Glen Cunningham’s Heart is in the Highlands

An interesting programme of Scottish inspired songs, but Cunningham’s tenor is a little too much on the dry side for my liking.

My Heart’s in the Highlands

Glen Cunningham (tenor)  Anna Tilbrook (piano)

The young tenor, Glen Cunningham, and his pianist, Anna Tilbrook, celebrate their Scottish heritage in a programme of music connected to Scotland, not only in the folk orientated songs of Robbie Burns, but also in settings of Burns by Schumann, and Robert Louis Stevenson by Liza Lehmann and Reynaldo Hahn. To these are added a completely new song cycle, also to texts by Robert Louis Stevenson, by the Scottish composer, Stuart MacRae.

It makes for an interesting programme, with the folk song settings framing the songs by Schumann, Lehmann, MacRae and Hahn. Thus, we start with a setting of Burns’s Ca’ the yowes to the knows in an arrangement by Claire Liddell, which segues into the eight songs from Schumann’s Myrthen, which set texts by Burns in German translation. They are possibly less well known than other songs from Myrthen, like Widmung or Der Nussbaum, and I doubt anyone would guess the Scottish provenance of these Schumann songs. Nor, I wager, would anyone guess that the  song Dem Roten Röslein Gleicht Mein Lieb from Schumann’s Opus 27 Lieder und Gesänge is actually a setting in German of the famous My love is like a red, red rosewhich follows it.
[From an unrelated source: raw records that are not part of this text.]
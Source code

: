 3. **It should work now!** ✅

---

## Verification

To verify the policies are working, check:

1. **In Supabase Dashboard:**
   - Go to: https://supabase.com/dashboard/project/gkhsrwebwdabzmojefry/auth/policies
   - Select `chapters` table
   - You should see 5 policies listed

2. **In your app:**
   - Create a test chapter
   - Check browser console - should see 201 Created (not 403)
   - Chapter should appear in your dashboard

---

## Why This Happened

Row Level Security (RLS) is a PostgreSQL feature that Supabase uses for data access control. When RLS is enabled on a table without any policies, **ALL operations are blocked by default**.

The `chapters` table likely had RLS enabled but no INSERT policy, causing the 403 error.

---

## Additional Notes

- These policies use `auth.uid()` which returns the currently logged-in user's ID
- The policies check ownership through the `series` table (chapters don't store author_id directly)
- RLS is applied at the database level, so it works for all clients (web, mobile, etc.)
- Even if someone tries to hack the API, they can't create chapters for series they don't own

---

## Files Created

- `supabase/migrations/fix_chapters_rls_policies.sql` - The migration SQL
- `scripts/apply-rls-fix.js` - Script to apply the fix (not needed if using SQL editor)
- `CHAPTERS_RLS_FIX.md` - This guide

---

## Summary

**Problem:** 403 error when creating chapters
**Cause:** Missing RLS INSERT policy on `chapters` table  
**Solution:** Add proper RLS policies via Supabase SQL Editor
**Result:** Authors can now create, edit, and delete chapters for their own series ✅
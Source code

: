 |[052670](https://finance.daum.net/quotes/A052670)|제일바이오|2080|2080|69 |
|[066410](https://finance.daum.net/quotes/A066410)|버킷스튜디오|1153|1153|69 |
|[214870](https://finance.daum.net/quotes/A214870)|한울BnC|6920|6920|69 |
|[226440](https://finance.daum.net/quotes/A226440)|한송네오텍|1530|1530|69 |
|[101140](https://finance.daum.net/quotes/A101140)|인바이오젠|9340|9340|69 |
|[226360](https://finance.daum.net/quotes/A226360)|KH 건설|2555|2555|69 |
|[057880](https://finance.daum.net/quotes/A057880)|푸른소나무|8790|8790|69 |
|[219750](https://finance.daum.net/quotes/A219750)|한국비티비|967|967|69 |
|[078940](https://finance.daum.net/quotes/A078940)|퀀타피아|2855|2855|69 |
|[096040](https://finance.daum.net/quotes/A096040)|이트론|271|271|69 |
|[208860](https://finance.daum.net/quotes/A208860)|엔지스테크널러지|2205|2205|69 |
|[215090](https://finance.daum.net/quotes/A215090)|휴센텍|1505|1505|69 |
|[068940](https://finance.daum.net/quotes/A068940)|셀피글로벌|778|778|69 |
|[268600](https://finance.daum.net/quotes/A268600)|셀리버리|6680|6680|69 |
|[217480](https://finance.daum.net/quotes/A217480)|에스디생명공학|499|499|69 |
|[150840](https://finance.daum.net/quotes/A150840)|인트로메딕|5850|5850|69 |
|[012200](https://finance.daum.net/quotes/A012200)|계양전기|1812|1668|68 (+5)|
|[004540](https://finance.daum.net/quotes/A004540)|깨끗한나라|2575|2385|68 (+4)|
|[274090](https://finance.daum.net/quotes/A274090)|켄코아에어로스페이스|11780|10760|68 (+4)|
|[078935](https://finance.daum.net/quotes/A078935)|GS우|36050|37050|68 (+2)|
Liza Lehmann is less well represented in the catalogue than Schumann, though a selection of the songs from The Daisy-Chain have been recorded by mixed voices and are available on the Naxos label. Cunningham selects four of the five songs to texts by Robert Louis Stevenson. These are children’s songs to be performed by skilled adults, and the vocal writing is often taxing, Stars, for instance, requiring the sort of lyrical outpouring that Cunningham’s rather dry tenor is not quite capable of. Toby Spence manages it slightly better on the above Naxos recording, but it really needs a fuller voice than either of these two tenors can provide.
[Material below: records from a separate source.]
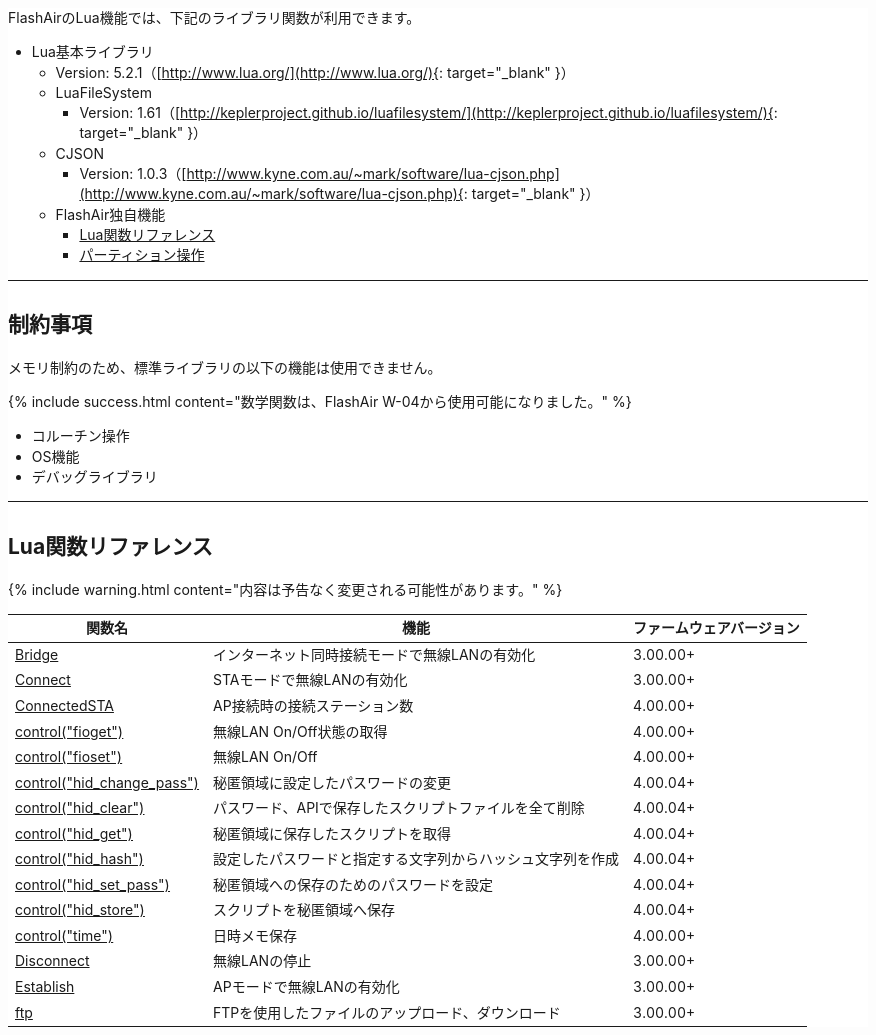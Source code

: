 FlashAirのLua機能では、下記のライブラリ関数が利用できます。

* Lua基本ライブラリ
  * Version: 5.2.1（[http://www.lua.org/](http://www.lua.org/){: target="_blank" }）
  * LuaFileSystem
    * Version: 1.61（[http://keplerproject.github.io/luafilesystem/](http://keplerproject.github.io/luafilesystem/){: target="_blank" }）
  * CJSON
    * Version: 1.0.3（[http://www.kyne.com.au/~mark/software/lua-cjson.php](http://www.kyne.com.au/~mark/software/lua-cjson.php){: target="_blank" }）
  * FlashAir独自機能
    * [Lua関数リファレンス](#lua関数リファレンス)
    * [パーティション操作](#パーティション操作)

---
## 制約事項

メモリ制約のため、標準ライブラリの以下の機能は使用できません。

{% include success.html content="数学関数は、FlashAir W-04から使用可能になりました。" %}

* コルーチン操作
* OS機能
* デバッグライブラリ

---
## Lua関数リファレンス

{% include warning.html content="内容は予告なく変更される可能性があります。" %}

関数名                                    | 機能                                                              | ファームウェアバージョン                   
---------------------------------------- | ----------------------------------------------------------------- | ------------------------------------------
[Bridge](#bridge)                        |                       インターネット同時接続モードで無線LANの有効化   |                       3.00.00+
[Connect](#connect)                      |                       STAモードで無線LANの有効化                    |                       3.00.00+
[ConnectedSTA](#connectedsta)            |                       AP接続時の接続ステーション数                  |                       4.00.00+
[control("fioget")](#controlfioget)      |                       無線LAN On/Off状態の取得                     |                       4.00.00+
[control("fioset")](#controlfioset)      |                       無線LAN On/Off                              |                       4.00.00+
[control("hid_change_pass")](#controlhid_change_pass) |          秘匿領域に設定したパスワードの変更             |                       4.00.04+
[control("hid_clear")](#controlhid_clear) |                       パスワード、APIで保存したスクリプトファイルを全て削除 |                 4.00.04+
[control("hid_get")](#controlhid_get)    |                       秘匿領域に保存したスクリプトを取得                   |                 4.00.04+
[control("hid_hash")](#controlhid_hash)  |                       設定したパスワードと指定する文字列からハッシュ文字列を作成 |             4.00.04+
[control("hid_set_pass")](#controlhid_set_pass) |                秘匿領域への保存のためのパスワードを設定        |                       4.00.04+
[control("hid_store")](#controlhid_store) |                       スクリプトを秘匿領域へ保存                     |                      4.00.04+
[control("time")](#controltime)          |                       日時メモ保存                                 |                       4.00.00+
[Disconnect](#disconnect)                |                       無線LANの停止                                |                       3.00.00+
[Establish](#establish)                  |                       APモードで無線LANの有効化                     |                       3.00.00+
[ftp](#ftp)                              |                       FTPを使用したファイルのアップロード、ダウンロード |                       3.00.00+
Two of the texts are also set by Reynaldo Hahn in his Five Little Songs, written while Hahn was a private in the French army during World War I, where he saw action on the front line. These too are settings of Robert Louis Stevenson, ‘children’s songs’, though it is unlikely that any child could sing or play them. They are quite charming, though, yet again, there is nothing particularly Scottish about them.

Not surprisingly, I suppose, the most Scottish sounding of the songs are those by Stuart MacRae, particularly For age an’ youth, which sets a Scots style vocal line against a sort of imitation bagpipe in the piano accompaniment. Cunningham is at his best in these songs, but even here I wanted more of tonal beauty. He compensates with the intelligence of his delivery, but throughout I’m afraid I found his vibrato intrusive and the sound he makes unpleasantly hard and uningratiating.

I should just mention that Anna Tilbrook is a most sensitive accompanist and adapts brilliantly to the style of each composer.

The recital ends with the title song, My heart’s in the Highlands, in an arrangement by Michael Barnett (and supplemented by Tilbrook) that was transcribed from a 1962 Kenneth McKellar recording. I just wish that Cunningham sang it with some of McKellar’s beauty of tone.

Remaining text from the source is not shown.